# MATERIAL PROVIDED
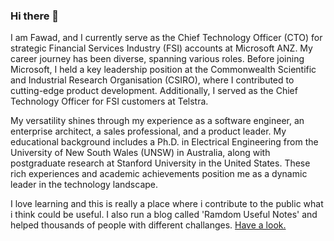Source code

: ### Hi there 👋

I am Fawad, and I currently serve as the Chief Technology Officer (CTO) for strategic Financial Services Industry (FSI) accounts at Microsoft ANZ. My career journey has been diverse, spanning various roles. Before joining Microsoft, I held a key leadership position at the Commonwealth Scientific and Industrial Research Organisation (CSIRO), where I contributed to cutting-edge product development. Additionally, I served as the Chief Technology Officer for FSI customers at Telstra.

My versatility shines through my experience as a software engineer, an enterprise architect, a sales professional, and a product leader. My educational background includes a Ph.D. in Electrical Engineering from the University of New South Wales (UNSW) in Australia, along with postgraduate research at Stanford University in the United States. These rich experiences and academic achievements position me as a dynamic leader in the technology landscape.

I love learning and this is really a place where i contribute to the public what i think could be useful. I also run a blog called 'Ramdom Useful Notes' and helped thousands of people with different challanges. [Have a look.](https://randomusefulnotes.blogspot.com/)

<!--
**fawadnazir/fawadnazir** is a ✨ _special_ ✨ repository because its `README.md` (this file) appears on your GitHub profile.

Here are some ideas to get you started:

- 🔭 I’m currently working on ...
- 🌱 I’m currently learning ...
- 👯 I’m looking to collaborate on ...
- 🤔 I’m looking for help with ...
- 💬 Ask me about ...
- 📫 How to reach me: ...
- 😄 Pronouns: ...
- ⚡ Fun fact: ...
-->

# WHAT TO DO
A faithful copy of all the data above is required, printed exactly and with no pictures.

# SOLUTION TO THIS PROBLEM
Source code

: ### Hi there 👋

I am Fawad, and I currently serve as the Chief Technology Officer (CTO) for strategic Financial Services Industry (FSI) accounts at Microsoft ANZ. My career journey has been diverse, spanning various roles. Before joining Microsoft, I held a key leadership position at the Commonwealth Scientific and Industrial Research Organisation (CSIRO), where I contributed to cutting-edge product development. Additionally, I served as the Chief Technology Officer for FSI customers at Telstra.

My versatility shines through my experience as a software engineer, an enterprise architect, a sales professional, and a product leader. My educational background includes a Ph.D. in Electrical Engineering from the University of New South Wales (UNSW) in Australia, along with postgraduate research at Stanford University in the United States. These rich experiences and academic achievements position me as a dynamic leader in the technology landscape.

I love learning and this is really a place where i contribute to the public what i think could be useful. I also run a blog called 'Ramdom Useful Notes' and helped thousands of people with different challanges. [Have a look.](https://randomusefulnotes.blogspot.com/)

<!--
**fawadnazir/fawadnazir** is a ✨ _special_ ✨ repository because its `README.md` (this file) appears on your GitHub profile.

Here are some ideas to get you started:

- 🔭 I’m currently working on ...
- 🌱 I’m currently learning ...
- 👯 I’m looking to collaborate on ...
- 🤔 I’m looking for help with ...
- 💬 Ask me about ...
- 📫 How to reach me: ...
- 😄 Pronouns: ...
- ⚡ Fun fact: ...
-->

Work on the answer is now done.